▸ Description of the task: Please work out how many lines in the entries contain "allowed", then give that number with nothing added.

Dataset items:
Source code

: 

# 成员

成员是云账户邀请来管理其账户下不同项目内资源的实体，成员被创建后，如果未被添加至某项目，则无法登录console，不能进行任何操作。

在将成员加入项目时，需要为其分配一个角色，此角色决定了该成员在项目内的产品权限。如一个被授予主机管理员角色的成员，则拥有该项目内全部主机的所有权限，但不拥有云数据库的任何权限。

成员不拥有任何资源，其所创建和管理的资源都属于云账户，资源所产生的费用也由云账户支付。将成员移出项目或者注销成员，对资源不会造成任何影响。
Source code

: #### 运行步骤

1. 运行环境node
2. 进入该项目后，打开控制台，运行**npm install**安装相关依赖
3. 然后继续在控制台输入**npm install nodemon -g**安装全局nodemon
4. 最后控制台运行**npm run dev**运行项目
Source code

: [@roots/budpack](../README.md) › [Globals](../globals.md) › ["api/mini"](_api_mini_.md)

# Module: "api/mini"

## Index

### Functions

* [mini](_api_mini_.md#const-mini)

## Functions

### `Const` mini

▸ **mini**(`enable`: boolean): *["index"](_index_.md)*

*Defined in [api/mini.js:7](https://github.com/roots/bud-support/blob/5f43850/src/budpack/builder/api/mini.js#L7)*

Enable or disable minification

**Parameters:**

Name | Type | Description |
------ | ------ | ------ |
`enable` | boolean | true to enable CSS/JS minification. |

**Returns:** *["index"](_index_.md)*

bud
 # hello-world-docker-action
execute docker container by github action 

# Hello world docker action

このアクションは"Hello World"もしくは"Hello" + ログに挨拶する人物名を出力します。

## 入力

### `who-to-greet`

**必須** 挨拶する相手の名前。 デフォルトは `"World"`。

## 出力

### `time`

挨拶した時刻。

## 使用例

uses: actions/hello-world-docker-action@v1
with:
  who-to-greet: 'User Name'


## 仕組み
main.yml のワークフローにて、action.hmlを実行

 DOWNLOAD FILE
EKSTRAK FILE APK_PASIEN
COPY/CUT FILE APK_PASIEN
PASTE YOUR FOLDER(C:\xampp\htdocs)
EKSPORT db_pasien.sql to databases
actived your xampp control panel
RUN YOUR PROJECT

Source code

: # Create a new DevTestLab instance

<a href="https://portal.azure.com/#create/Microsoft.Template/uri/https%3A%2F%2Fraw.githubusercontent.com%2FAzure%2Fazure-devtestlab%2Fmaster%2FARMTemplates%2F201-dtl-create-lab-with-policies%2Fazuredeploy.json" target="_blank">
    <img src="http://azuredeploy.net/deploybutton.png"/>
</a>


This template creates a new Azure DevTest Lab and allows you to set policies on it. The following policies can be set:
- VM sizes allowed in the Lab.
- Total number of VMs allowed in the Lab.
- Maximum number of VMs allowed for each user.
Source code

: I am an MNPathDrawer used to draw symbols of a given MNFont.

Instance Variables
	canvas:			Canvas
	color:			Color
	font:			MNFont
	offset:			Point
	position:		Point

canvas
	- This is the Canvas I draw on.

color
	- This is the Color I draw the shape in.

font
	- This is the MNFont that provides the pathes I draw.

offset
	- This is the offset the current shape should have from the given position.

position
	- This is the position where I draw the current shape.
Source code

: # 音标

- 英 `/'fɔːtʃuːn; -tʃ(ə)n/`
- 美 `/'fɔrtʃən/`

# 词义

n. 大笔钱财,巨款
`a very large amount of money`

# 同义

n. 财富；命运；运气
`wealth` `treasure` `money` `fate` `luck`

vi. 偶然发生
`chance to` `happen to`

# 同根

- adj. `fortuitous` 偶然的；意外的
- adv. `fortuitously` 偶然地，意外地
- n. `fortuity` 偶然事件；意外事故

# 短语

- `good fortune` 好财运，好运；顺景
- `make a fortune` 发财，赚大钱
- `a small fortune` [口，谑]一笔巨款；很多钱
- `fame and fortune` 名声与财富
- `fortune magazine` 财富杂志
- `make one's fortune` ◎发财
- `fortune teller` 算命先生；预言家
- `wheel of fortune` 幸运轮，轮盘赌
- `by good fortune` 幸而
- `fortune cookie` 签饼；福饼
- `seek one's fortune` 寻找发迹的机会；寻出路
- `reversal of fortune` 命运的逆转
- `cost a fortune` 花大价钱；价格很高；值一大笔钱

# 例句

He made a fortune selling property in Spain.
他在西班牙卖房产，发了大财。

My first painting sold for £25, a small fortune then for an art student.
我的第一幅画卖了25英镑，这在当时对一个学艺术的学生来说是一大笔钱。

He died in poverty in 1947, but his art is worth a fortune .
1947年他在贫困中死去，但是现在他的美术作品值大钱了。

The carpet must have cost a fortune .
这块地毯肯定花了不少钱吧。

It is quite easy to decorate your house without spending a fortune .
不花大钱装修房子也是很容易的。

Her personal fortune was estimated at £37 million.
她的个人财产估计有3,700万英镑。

▸ Completed task: 3